- **ENTRIES SUPPLIED**
- - - -
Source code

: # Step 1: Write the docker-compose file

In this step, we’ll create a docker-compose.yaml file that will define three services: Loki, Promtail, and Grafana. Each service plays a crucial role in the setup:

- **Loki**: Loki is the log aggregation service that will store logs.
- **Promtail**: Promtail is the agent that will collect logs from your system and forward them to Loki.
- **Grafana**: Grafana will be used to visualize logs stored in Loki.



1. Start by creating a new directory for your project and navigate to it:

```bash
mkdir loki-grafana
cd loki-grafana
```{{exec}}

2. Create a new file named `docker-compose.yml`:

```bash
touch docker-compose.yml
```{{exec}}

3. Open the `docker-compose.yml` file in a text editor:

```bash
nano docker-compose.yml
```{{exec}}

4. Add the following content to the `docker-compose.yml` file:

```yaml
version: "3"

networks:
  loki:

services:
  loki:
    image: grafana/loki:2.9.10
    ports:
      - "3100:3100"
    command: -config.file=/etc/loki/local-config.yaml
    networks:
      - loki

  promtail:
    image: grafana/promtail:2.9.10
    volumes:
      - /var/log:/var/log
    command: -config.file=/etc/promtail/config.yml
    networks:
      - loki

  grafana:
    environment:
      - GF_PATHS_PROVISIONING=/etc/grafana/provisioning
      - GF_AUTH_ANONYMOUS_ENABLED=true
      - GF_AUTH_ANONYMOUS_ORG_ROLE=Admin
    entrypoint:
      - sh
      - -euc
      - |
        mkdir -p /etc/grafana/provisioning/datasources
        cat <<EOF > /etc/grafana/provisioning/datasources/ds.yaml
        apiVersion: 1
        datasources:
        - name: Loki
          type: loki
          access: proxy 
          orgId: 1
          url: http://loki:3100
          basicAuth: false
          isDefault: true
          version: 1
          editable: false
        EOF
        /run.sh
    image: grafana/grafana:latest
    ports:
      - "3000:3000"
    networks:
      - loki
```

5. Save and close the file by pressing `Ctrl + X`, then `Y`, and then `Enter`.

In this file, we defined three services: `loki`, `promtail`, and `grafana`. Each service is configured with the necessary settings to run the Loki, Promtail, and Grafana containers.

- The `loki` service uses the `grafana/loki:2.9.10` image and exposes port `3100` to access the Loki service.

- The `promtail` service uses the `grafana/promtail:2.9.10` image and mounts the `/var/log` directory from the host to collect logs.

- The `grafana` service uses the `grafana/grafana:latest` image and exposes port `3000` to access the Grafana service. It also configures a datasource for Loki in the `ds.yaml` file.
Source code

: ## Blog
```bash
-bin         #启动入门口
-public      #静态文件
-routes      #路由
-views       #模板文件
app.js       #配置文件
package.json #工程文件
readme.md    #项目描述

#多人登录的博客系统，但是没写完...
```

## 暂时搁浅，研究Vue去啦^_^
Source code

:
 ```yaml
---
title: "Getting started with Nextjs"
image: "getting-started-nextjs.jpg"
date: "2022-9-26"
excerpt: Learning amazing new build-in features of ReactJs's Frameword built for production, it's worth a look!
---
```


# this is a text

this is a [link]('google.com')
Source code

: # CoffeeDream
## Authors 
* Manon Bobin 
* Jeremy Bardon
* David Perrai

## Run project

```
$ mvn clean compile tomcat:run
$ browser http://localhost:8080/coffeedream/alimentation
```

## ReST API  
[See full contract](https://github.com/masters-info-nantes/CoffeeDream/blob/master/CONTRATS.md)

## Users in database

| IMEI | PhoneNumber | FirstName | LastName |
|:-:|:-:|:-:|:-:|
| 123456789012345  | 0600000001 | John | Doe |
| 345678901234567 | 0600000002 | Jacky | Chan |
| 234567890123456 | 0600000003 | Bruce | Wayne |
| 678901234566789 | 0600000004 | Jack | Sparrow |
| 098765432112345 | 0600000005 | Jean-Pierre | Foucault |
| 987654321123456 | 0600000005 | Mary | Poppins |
- - - -
- **WHAT IS REQUIRED**
Word for word, return all of the records.

- **OUTPUT OF THE EXERCISE**
Source code

: # Step 1: Write the docker-compose file

In this step, we’ll create a docker-compose.yaml file that will define three services: Loki, Promtail, and Grafana. Each service plays a crucial role in the setup:

- **Loki**: Loki is the log aggregation service that will store logs.
- **Promtail**: Promtail is the agent that will collect logs from your system and forward them to Loki.
- **Grafana**: Grafana will be used to visualize logs stored in Loki.



1. Start by creating a new directory for your project and navigate to it:

```bash
mkdir loki-grafana
cd loki-grafana
```{{exec}}

2. Create a new file named `docker-compose.yml`:

```bash
touch docker-compose.yml
```{{exec}}

3. Open the `docker-compose.yml` file in a text editor:

```bash
nano docker-compose.yml
```{{exec}}

4. Add the following content to the `docker-compose.yml` file:

```yaml
version: "3"

networks:
  loki:

services:
  loki:
    image: grafana/loki:2.9.10
    ports:
      - "3100:3100"
    command: -config.file=/etc/loki/local-config.yaml
    networks:
      - loki

  promtail:
    image: grafana/promtail:2.9.10
    volumes:
      - /var/log:/var/log
    command: -config.file=/etc/promtail/config.yml
    networks:
      - loki

  grafana:
    environment:
      - GF_PATHS_PROVISIONING=/etc/grafana/provisioning
      - GF_AUTH_ANONYMOUS_ENABLED=true
      - GF_AUTH_ANONYMOUS_ORG_ROLE=Admin
    entrypoint:
      - sh
      - -euc
      - |
        mkdir -p /etc/grafana/provisioning/datasources
        cat <<EOF > /etc/grafana/provisioning/datasources/ds.yaml
        apiVersion: 1
        datasources:
        - name: Loki
          type: loki
          access: proxy 
          orgId: 1
          url: http://loki:3100
          basicAuth: false
          isDefault: true
          version: 1
          editable: false
        EOF
        /run.sh
    image: grafana/grafana:latest
    ports:
      - "3000:3000"
    networks:
      - loki
```

5. Save and close the file by pressing `Ctrl + X`, then `Y`, and then `Enter`.

In this file, we defined three services: `loki`, `promtail`, and `grafana`. Each service is configured with the necessary settings to run the Loki, Promtail, and Grafana containers.

- The `loki` service uses the `grafana/loki:2.9.10` image and exposes port `3100` to access the Loki service.

- The `promtail` service uses the `grafana/promtail:2.9.10` image and mounts the `/var/log` directory from the host to collect logs.

- The `grafana` service uses the `grafana/grafana:latest` image and exposes port `3000` to access the Grafana service. It also configures a datasource for Loki in the `ds.yaml` file.
Source code

: ## Blog
```bash
-bin         #启动入门口
-public      #静态文件
-routes      #路由
-views       #模板文件
app.js       #配置文件
package.json #工程文件
readme.md    #项目描述

#多人登录的博客系统，但是没写完...
```

## 暂时搁浅，研究Vue去啦^_^
Source code

:
 ```yaml
---
title: "Getting started with Nextjs"
image: "getting-started-nextjs.jpg"
date: "2022-9-26"
excerpt: Learning amazing new build-in features of ReactJs's Frameword built for production, it's worth a look!
---
```


# this is a text

this is a [link]('google.com')
Source code

: # CoffeeDream
## Authors 
* Manon Bobin 
* Jeremy Bardon
* David Perrai

## Run project

```
$ mvn clean compile tomcat:run
$ browser http://localhost:8080/coffeedream/alimentation
```

## ReST API  
[See full contract](https://github.com/masters-info-nantes/CoffeeDream/blob/master/CONTRATS.md)

## Users in database

| IMEI | PhoneNumber | FirstName | LastName |
|:-:|:-:|:-:|:-:|
| 123456789012345  | 0600000001 | John | Doe |
| 345678901234567 | 0600000002 | Jacky | Chan |
| 234567890123456 | 0600000003 | Bruce | Wayne |
| 678901234566789 | 0600000004 | Jack | Sparrow |
| 098765432112345 | 0600000005 | Jean-Pierre | Foucault |
| 987654321123456 | 0600000005 | Mary | Poppins |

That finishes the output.